Defining the network architecture, IE, “build the network.”

As with MNIST, each image is 28x28 which is a total of 784 pixels, and there are 10 classes. Notes regarding recommended network architecture for fashion-mnist:

  • At least one hidden layer is necessary.
  • ReLU activations are recommended for the layers
  • Logits or log-softmax are recommended from the forward pass.

For straightforward comparison with results on the standard MNIST, use the same network setup.

from torch import nn

model = nn.Sequential(nn.Linear(784, 128),
                      nn.ReLU(),
                      nn.Linear(128, 64),
                      nn.ReLU(),
                      nn.Linear(64, 10),
                      nn.LogSoftmax(dim=1))

Train the network

Now, create the network and train it.

First, define:

from torch import optim

criterion = nn.NLLLoss()
optimizer = optim.SGD(model.parameters(),
                      lr=0.003)

Then, train the network.

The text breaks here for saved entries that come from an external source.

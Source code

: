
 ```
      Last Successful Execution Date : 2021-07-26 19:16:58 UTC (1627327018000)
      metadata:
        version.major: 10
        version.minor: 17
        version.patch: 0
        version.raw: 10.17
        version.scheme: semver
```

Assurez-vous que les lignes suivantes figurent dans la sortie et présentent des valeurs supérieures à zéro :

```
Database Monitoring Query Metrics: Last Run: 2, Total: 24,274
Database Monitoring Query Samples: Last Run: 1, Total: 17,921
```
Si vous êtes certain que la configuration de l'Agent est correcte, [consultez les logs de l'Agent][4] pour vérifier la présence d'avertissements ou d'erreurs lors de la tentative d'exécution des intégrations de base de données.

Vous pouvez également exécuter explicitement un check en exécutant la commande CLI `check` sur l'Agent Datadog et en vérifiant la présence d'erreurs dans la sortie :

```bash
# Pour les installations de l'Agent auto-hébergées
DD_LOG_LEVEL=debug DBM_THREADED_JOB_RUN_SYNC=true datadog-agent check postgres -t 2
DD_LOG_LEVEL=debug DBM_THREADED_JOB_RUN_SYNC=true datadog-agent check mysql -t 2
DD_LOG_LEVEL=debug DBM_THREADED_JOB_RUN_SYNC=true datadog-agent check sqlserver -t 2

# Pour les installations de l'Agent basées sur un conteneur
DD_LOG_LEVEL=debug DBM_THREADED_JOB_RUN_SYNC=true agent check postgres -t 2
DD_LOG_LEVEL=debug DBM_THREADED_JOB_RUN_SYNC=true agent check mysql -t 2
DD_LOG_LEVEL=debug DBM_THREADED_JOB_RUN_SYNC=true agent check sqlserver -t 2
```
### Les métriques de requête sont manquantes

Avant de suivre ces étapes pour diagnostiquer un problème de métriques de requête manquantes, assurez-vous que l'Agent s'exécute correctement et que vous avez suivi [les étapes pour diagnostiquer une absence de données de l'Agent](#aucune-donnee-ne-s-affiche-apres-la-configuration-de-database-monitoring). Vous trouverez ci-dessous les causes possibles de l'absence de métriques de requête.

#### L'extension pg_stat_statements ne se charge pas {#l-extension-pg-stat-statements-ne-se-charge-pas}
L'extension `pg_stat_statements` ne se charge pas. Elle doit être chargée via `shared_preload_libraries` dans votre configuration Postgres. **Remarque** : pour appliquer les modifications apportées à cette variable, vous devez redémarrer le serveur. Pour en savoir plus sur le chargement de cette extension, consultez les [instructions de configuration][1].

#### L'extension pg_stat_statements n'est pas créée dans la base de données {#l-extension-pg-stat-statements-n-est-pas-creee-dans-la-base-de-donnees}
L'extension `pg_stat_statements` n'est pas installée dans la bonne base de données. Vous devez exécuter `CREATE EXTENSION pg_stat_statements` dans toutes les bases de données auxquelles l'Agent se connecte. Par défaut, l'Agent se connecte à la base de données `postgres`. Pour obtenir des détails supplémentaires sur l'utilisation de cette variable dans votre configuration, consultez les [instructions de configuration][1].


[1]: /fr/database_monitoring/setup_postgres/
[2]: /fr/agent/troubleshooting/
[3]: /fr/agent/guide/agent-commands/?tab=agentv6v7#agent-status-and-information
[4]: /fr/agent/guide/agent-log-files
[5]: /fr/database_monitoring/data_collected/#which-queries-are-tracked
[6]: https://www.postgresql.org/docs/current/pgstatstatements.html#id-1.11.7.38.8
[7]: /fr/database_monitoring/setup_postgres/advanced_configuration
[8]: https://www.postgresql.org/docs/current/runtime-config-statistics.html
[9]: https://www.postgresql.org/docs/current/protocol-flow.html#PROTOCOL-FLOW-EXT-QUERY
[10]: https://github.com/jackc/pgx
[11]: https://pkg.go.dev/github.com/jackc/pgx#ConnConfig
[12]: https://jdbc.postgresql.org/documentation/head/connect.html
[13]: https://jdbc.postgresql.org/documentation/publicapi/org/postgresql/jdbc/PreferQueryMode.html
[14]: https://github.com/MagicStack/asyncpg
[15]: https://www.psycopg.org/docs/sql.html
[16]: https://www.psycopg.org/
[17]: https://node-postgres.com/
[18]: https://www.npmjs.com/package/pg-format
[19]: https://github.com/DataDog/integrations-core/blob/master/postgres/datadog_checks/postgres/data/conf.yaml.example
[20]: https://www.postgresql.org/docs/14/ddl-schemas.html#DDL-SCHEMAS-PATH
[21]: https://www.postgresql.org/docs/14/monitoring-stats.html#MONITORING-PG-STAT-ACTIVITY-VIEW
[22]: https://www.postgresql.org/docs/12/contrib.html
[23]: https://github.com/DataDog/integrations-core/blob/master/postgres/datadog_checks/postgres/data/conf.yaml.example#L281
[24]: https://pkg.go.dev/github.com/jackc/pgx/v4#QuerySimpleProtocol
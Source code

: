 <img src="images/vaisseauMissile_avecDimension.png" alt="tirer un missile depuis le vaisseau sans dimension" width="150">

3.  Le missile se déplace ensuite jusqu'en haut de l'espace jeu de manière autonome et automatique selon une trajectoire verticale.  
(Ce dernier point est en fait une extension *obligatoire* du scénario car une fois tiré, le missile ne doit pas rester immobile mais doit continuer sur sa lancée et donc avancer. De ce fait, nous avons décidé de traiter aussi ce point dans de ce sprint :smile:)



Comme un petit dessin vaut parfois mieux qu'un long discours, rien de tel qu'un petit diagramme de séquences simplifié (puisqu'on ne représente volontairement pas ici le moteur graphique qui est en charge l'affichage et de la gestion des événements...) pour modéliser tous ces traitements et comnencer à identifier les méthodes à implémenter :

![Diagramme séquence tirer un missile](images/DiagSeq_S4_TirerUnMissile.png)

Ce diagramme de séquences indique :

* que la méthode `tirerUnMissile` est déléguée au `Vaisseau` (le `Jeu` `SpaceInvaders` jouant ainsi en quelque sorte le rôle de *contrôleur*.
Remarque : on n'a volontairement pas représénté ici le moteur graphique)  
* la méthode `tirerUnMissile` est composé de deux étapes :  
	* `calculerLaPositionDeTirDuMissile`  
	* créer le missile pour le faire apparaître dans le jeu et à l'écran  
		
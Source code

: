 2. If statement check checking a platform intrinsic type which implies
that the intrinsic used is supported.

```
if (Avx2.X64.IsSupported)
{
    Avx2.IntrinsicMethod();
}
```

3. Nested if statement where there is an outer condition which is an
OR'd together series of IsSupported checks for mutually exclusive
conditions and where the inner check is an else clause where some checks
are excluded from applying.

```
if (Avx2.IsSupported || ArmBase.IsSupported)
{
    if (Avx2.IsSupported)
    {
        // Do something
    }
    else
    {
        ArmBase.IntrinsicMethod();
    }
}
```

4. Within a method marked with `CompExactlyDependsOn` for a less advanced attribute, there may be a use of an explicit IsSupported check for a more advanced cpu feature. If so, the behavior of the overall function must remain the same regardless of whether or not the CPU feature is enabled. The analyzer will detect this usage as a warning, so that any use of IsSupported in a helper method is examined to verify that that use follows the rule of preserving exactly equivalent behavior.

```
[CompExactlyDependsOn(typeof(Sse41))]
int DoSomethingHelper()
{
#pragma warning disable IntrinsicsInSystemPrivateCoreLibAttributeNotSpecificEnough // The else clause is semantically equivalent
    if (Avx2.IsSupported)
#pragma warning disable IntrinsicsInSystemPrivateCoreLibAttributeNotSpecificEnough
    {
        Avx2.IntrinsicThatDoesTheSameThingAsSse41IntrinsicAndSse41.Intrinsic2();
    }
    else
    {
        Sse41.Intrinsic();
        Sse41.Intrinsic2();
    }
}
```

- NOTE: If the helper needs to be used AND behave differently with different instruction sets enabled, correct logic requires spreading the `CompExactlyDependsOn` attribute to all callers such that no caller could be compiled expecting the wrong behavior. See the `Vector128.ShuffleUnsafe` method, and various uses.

The training pass is a fairly straightforward process:

  • Make a forward pass through the network to get the logits
  • Use the logits to calculate the loss
  • Perform a backward pass through the network with loss.backward() to calculate the gradients
  • Take a step with the optimizer to update the weights

A training loss rate below 0.4 should be possible on the dataset.

epoch = 1
while True:
    running_loss = 0
    for images, labels in trainloader:
        # Flatten MNIST images into a 784 long vector
        images = images.view(images.shape[0], -1)
        
        optimizer.zero_grad()

        output = model(images)
        loss = criterion(output, labels)
        loss.backward()
        optimizer.step()
        
        running_loss += loss.item()
        
    training_loss = running_loss/len(trainloader)
    print("Epoch, Loss:    {:2}, {:1.3}".format(epoch, training_loss))
    epoch += 1
    
    if training_loss < 0.4:
        break
Epoch, Loss:     1, 1.65
Epoch, Loss:     2, 0.834
Epoch, Loss:     3, 0.665
Epoch, Loss:     4, 0.6
Epoch, Loss:     5, 0.559
Epoch, Loss:     6, 0.531
Epoch, Loss:     7, 0.509
Epoch, Loss:     8, 0.492
Epoch, Loss:     9, 0.479
Epoch, Loss:    10, 0.467
Epoch, Loss:    11, 0.457
Epoch, Loss:    12, 0.449
Epoch, Loss:    13, 0.441
Epoch, Loss:    14, 0.434
Epoch, Loss:    15, 0.428
Epoch, Loss:    16, 0.422
Epoch, Loss:    17, 0.417
Epoch, Loss:    18, 0.412
Epoch, Loss:    19, 0.407
Epoch, Loss:    20, 0.403
Epoch, Loss:    21, 0.398

The following is a helper function to print

%matplotlib inline
import matplotlib.pyplot as plt
import numpy as np

def view_classify(img, ps):
    ps = ps.data.numpy().squeeze()

    fig, (ax1, ax2) = plt.subplots(figsize=(6,9), ncols=2)
    ax1.imshow(img.resize_(1, 28, 28).numpy().squeeze())
    ax1.axis('off')
    ax2.barh(np.arange(10), ps)
    ax2.set_aspect(0.1)
    ax2.set_yticks(np.arange(10))
    ax2.set_yticklabels(['T-shirt/top',
                        'Trouser',
                        'Pullover',
                        'Dress',
                        'Coat',
                        'Sandal',
                        'Shirt',
                        'Sneaker',
                        'Bag',
                        'Ankle Boot'], size='small');
    ax2.set_title('Class Probability')
    ax2.set_xlim(0, 1.1)

    plt.tight_layout()
dataiter = iter(testloader)
for _ in range(10):
    images, labels = dataiter.next()
    img = images[0]

    # Convert 2D image to 1D vector
    img = img.resize_(1, 784)

    # Turn off gradients to speed up this part
    with torch.no_grad():
        logps = model(img)
    # Output of the network are log-probabilities, need to take exponential for probabilities
    ps = torch.exp(logps)

    # Plot the image and probabilities
    view_classify(img.resize_(1, 28, 28), ps)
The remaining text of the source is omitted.